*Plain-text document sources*
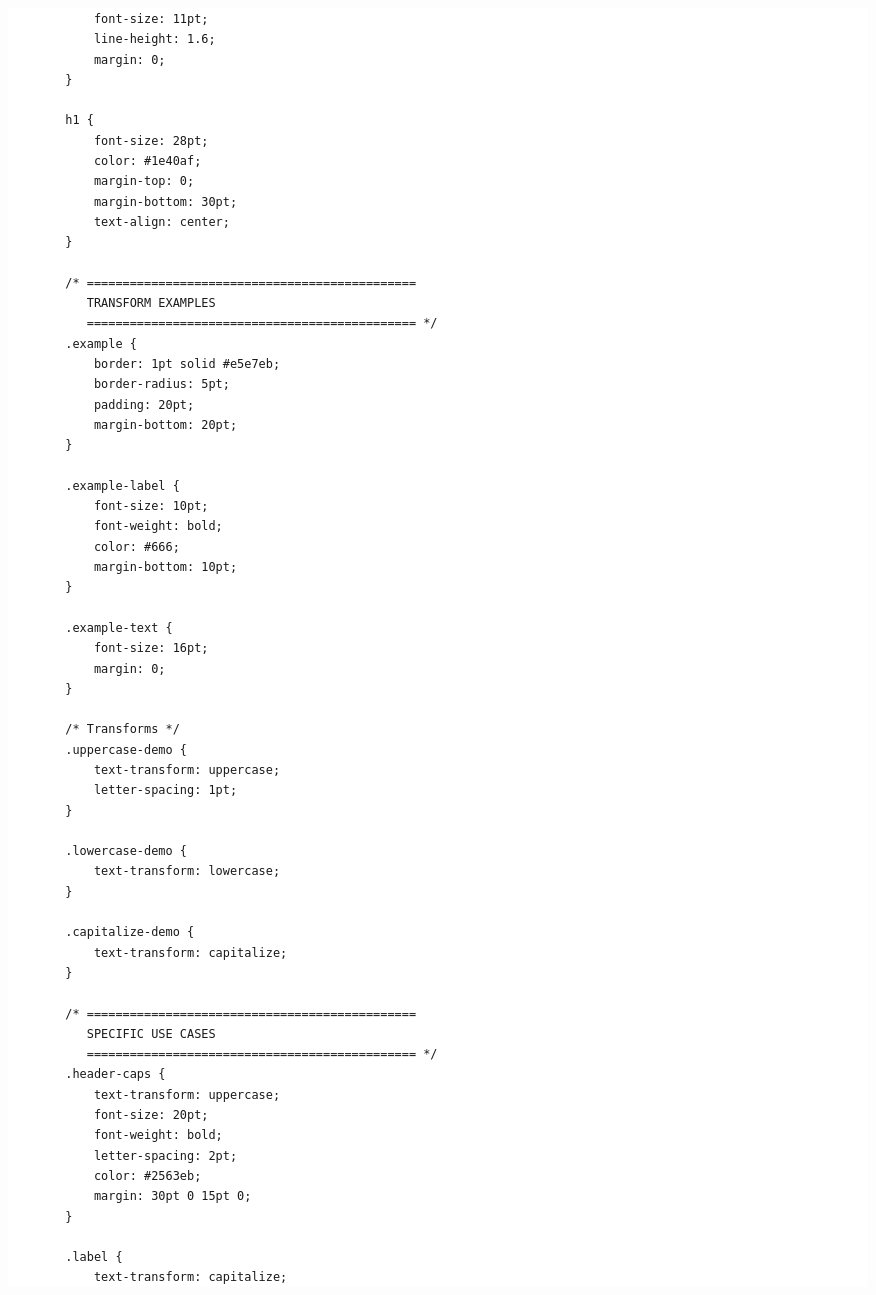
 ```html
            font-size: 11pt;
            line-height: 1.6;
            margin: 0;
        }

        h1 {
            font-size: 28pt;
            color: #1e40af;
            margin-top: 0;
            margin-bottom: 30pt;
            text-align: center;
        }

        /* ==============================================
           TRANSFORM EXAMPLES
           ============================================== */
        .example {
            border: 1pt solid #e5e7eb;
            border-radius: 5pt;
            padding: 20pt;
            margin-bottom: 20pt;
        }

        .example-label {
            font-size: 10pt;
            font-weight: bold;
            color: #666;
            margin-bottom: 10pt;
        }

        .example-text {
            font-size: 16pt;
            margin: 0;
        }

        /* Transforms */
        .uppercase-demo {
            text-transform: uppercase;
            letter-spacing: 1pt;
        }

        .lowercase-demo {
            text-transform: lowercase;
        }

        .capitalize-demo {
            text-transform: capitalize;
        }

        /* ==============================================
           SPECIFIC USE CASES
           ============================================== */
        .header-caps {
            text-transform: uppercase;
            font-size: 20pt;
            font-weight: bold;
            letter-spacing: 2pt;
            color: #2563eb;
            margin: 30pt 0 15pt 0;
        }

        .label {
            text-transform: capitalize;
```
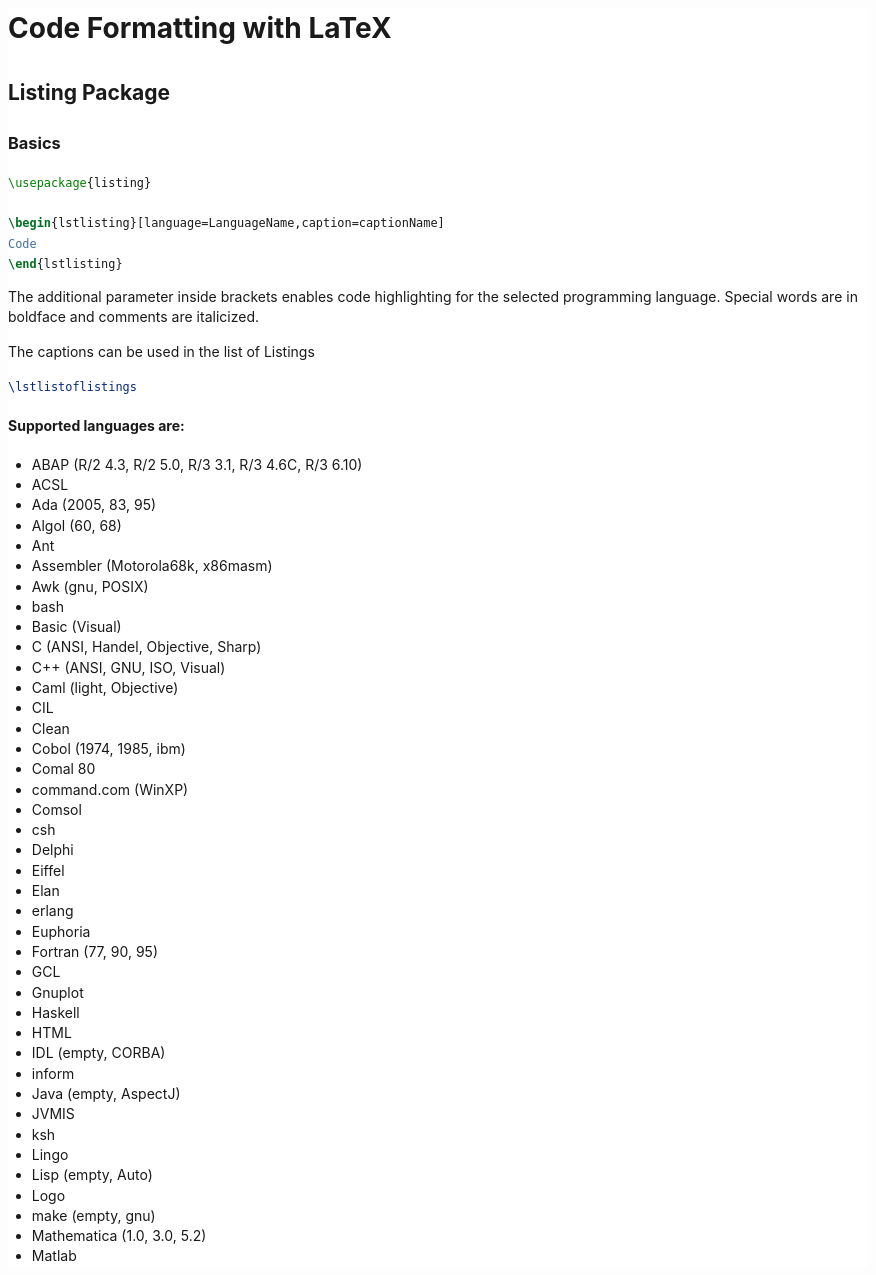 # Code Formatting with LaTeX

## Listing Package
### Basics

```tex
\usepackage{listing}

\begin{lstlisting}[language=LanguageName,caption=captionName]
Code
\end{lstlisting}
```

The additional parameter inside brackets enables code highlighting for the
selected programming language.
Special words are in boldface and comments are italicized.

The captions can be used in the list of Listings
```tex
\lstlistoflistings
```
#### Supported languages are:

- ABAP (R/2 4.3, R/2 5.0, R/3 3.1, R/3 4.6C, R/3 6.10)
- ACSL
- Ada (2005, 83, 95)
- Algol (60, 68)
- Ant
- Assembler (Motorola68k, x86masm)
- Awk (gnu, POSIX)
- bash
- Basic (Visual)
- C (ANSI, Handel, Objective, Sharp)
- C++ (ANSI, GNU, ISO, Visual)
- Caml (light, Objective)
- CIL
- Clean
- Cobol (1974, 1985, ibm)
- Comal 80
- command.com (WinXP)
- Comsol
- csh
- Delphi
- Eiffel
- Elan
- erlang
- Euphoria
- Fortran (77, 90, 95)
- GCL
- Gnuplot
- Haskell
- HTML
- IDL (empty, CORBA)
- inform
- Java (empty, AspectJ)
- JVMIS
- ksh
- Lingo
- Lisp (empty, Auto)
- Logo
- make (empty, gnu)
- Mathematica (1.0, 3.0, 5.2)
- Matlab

*TRY IT*
Where does "letter" appear in the records above? Copy each line that holds it.

*SOLUTION TO THIS EXERCISE*
            letter-spacing: 1pt;
            letter-spacing: 2pt;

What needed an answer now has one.